A Schizophrenia Study in Africa is Boosting Equity in Global Genetics Research
The largest psychiatric genetics study ever done in Africa is increasing the diversity of data on mental illness, training a new generation of geneticists, and chipping away at the genetic underpinnings of schizophrenia and bipolar disorder.
It was not quite noon yet, but Mirembe had already had a long day. She had come to Butabika Hospital in Uganda early that morning, first to see a nurse and a doctor, and now stepped into a warm, sparsely-furnished office. Sitting down across the table from a research assistant, she wondered how long she was going to be there. But she was curious. The nurse had told her a little about a research study on mental illness and that she was eligible to participate if she agreed to sign up. She was full of questions.
Mirembe (not her real name) is one of tens of thousands of outpatients seen every year at Butabika, the national mental health hospital for all of Uganda, located on a hill on the outskirts of the capital city, Kampala. Over the next two hours, she would learn in detail what the research study was about and decide whether to participate. If she said yes, she would then answer more than 150 questions about her health, provide some of her saliva for DNA, and become one of more than 19,000 people across four African countries who, over the last two years, have signed on to help scientists in Africa, the United States, and beyond better understand the genetic roots of schizophrenia, bipolar disorder, and other psychiatric illnesses.
That effort, the Neuropsychiatric Genetics of African Populations-Psychosis (or NeuroGAP-Psychosis) project, is the largest study of psychiatric genetics ever conducted in Africa. Bringing together scientists and doctors from Uganda, Kenya, Ethiopia, South Africa, and the United States, the four-year-long project seeks to engage 35,000 Africans in a quest to gain a deeper biological understanding of schizophrenia and bipolar disorder across a diversity of populations.
Current genetic data on mental illness are mostly from people of European ancestry, and NeuroGAP-Psychosis aims to change that, by ensuring that African science and people are represented in the search for genetic markers for these diseases.
"The world is moving towards precision medicines," said Dr. Dickens Akena, a psychiatrist and the NeuroGAP-Psychosis lead investigator in Uganda, and a psychiatry lecturer at Makerere University in Kampala. "If we're going to make medications or diagnostics that are tailored towards certain genetic variations, then we need to include populations from Africa in the genetic data. If we don't do that, the African continent and its inhabitants will be left behind."

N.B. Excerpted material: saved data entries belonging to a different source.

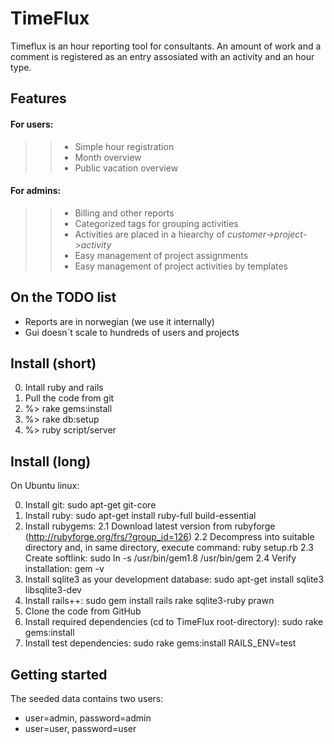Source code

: TimeFlux
========

Timeflux is an hour reporting tool for consultants. An amount of work and a comment is registered as an entry
assosiated with an activity and an hour type.


Features
--------


#### For users:

>> * Simple hour registration
>> * Month overview
>> * Public vacation overview


#### For admins:

>> * Billing and other reports
>> * Categorized tags for grouping activities
>> * Activities are placed in a hiearchy of *customer->project->activity*
>> * Easy management of project assignments
>> * Easy management of project activities by templates


On the TODO list
----------------

* Reports are in norwegian (we use it internally)
* Gui doesn´t scale to hundreds of users and projects


Install (short)
---------------

0. Intall ruby and rails
1. Pull the code from git
2. %> rake gems:install
3. %> rake db:setup
4. %> ruby script/server

Install (long)
--------------

On Ubuntu linux:

0. Install git: sudo apt-get git-core
1. Install ruby: sudo apt-get install ruby-full build-essential
2. Install rubygems:
2.1 Download latest version from rubyforge (http://rubyforge.org/frs/?group_id=126)
2.2 Decompress into suitable directory and, in same directory, execute command: ruby setup.rb
2.3 Create softlink: sudo ln -s /usr/bin/gem1.8 /usr/bin/gem
2.4 Verify installation: gem -v
3. Install sqlite3 as your development database: sudo apt-get install sqlite3 libsqlite3-dev
4. Install rails++: sudo gem install rails rake sqlite3-ruby prawn
5. Clone the code from GitHub
6. Install required dependencies (cd to TimeFlux root-directory): sudo rake gems:install 
7. Install test dependencies: sudo rake gems:install RAILS_ENV=test

Getting started
---------------

The seeded data contains two users:

* user=admin, password=admin
* user=user, password=user
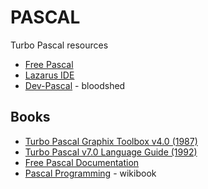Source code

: # PASCAL
Turbo Pascal resources

* [Free Pascal](https://www.freepascal.org/)
* [Lazarus IDE](https://www.lazarus-ide.org/)
* [Dev-Pascal](http://www.bloodshed.net/Dev-Pascal) - bloodshed

Books
-----

* [Turbo Pascal Graphix Toolbox v4.0 (1987)](http://www.bitsavers.org/pdf/borland/turbo_pascal/Turbo_Pascal_Graphix_Toolbox_Version_4.0_1987.pdf)
* [Turbo Pascal v7.0 Language Guide (1992)](http://bitsavers.informatik.uni-stuttgart.de/pdf/borland/turbo_pascal/Turbo_Pascal_Version_7.0_Language_Guide_1992.pdf)
* [Free Pascal Documentation](https://www.freepascal.org/docs.html)
* [Pascal Programming](https://en.wikibooks.org/wiki/Pascal_Programming) - wikibook
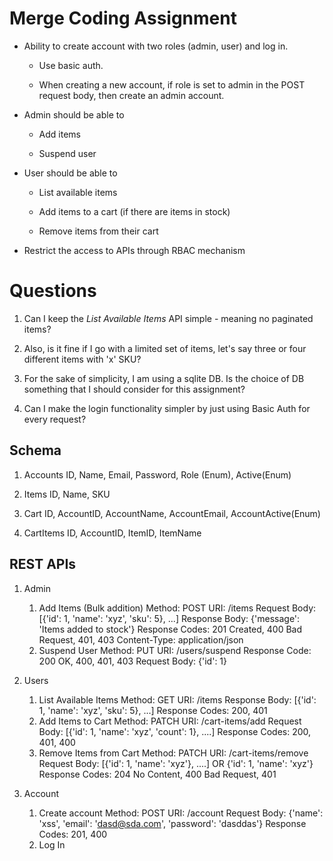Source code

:# Merge Coding Assignment

  

- Ability to create account with two roles (admin, user) and log in.

	- Use basic auth.

	- When creating a new account, if role is set to admin in the POST request body, then create an admin account.

- Admin should be able to

	- Add items

	- Suspend user

- User should be able to

	- List available items

	- Add items to a cart (if there are items in stock)

	- Remove items from their cart

- Restrict the access to APIs through RBAC mechanism

  

# Questions

  
1. Can I keep the *List Available Items* API simple - meaning no paginated items?

2. Also, is it fine if I go with a limited set of items, let's say three or four different items with 'x' SKU?

3. For the sake of simplicity, I am using a sqlite DB. Is the choice of DB something that I should consider for this assignment?

4. Can I make the login functionality simpler by just using Basic Auth for every request?

  
## Schema

1. Accounts
ID, Name, Email, Password, Role (Enum), Active(Enum)

2. Items
ID, Name, SKU

3. Cart
ID, AccountID, AccountName, AccountEmail, AccountActive(Enum)

5. CartItems
ID, AccountID, ItemID, ItemName


## REST APIs

1. Admin
	1. Add Items (Bulk addition)
		Method: POST
		URI: /items
		Request Body: [{'id': 1, 'name': 'xyz', 'sku': 5}, ...]
		Response Body: {'message': 'Items added to stock'}
		Response Codes: 201 Created, 400 Bad Request, 401, 403
		Content-Type: application/json
	2. Suspend User
		Method: PUT
		URI: /users/suspend
		Response Code: 200 OK, 400, 401, 403
		Request Body: {'id': 1}
		
2. Users
	1. List Available Items
		Method: GET
		URI: /items
		Response Body:  [{'id': 1, 'name': 'xyz', 'sku': 5}, ...]
		Response Codes: 200,  401
	2. Add Items to Cart
		Method: PATCH
		URI: /cart-items/add
		Request Body: [{'id': 1, 'name': 'xyz', 'count': 1}, ....]
		Response Codes: 200,  401, 400
	3. Remove Items from Cart
		Method: PATCH
		URI: /cart-items/remove
		Request Body: [{'id': 1, 'name': 'xyz'}, ....] OR {'id': 1, 'name': 'xyz'}
		Response Codes: 204 No Content, 400 Bad Request, 401
3. Account
	1. Create account
		Method: POST
		URI: /account
		Request Body:  {'name': 'xss', 'email': 'dasd@sda.com', 'password': 'dasddas'}
		Response Codes: 201,  400
	2. Log In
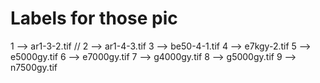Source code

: # Labels for those pic

1 --> ar1-3-2.tif //
2 --> ar1-4-3.tif
3 --> be50-4-1.tif
4 --> e7kgy-2.tif
5 --> e5000gy.tif
6 --> e7000gy.tif
7 --> g4000gy.tif
8 --> g5000gy.tif
9 --> n7500gy.tif
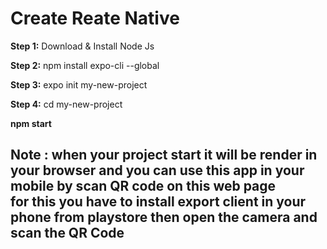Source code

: <h1>Create Reate Native</h1>
<p><b>Step 1:</b> Download & Install Node Js</p>
<p><b>Step 2:</b> npm install expo-cli --global</p>
<p><b>Step 3:</b> expo init my-new-project</p>
<p><b>Step 4:</b> cd my-new-project</p>
<p><b>npm start</b></p>
<h2>Note : when your project start it will be render in your browser and you can use this app in your mobile by scan QR code on this web page<br> for this you have to install export client in your phone from playstore then open the camera and scan the QR Code</h2>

Now two years into recruitment, NeuroGAP-Psychosis researchers are more than half-way towards reaching that 35,000-participant goal. Though the team paused the project for a few months in 2020 as SARS-CoV-2 swept the globe, they have started enrolling participants again, and have begun analyzing some of the DNA and data collected before the pandemic struck.
Once the study reaches the 35,000 participant mark, NeuroGAP-Psychosis team members will run a genome-wide association study (GWAS). They’ll use statistical tests that compare the genetic data from people with schizophrenia or bipolar disorder and from healthy controls to search for genetic signatures and patterns that are strongly associated with these diseases.
The project is also helping the pan-African genetics and psychiatric research community flourish through education, training, and investment in research infrastructure. While genomics research capacity is growing in some parts of the continent, NeuroGAP-Psychosis aims to boost this capacity across more regions of Africa.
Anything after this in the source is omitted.